Problem details: Please set down, unchanged, the line containing "2. Review browser" and all the lines that follow it until the data below ends.

Excerpted records:
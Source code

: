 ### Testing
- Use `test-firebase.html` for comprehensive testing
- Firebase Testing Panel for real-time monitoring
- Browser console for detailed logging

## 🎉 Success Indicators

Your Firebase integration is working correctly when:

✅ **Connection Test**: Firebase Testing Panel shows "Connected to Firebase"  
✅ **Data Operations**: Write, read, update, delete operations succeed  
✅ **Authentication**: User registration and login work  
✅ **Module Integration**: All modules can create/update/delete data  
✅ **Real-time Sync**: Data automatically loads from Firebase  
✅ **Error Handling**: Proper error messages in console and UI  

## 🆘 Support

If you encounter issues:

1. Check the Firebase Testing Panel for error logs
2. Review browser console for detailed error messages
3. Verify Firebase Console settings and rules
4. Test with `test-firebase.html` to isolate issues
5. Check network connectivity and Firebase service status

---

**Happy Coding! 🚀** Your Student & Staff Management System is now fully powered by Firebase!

Exercise answer:
2. Review browser console for detailed error messages
3. Verify Firebase Console settings and rules
4. Test with `test-firebase.html` to isolate issues
5. Check network connectivity and Firebase service status

---

**Happy Coding! 🚀** Your Student & Staff Management System is now fully powered by Firebase!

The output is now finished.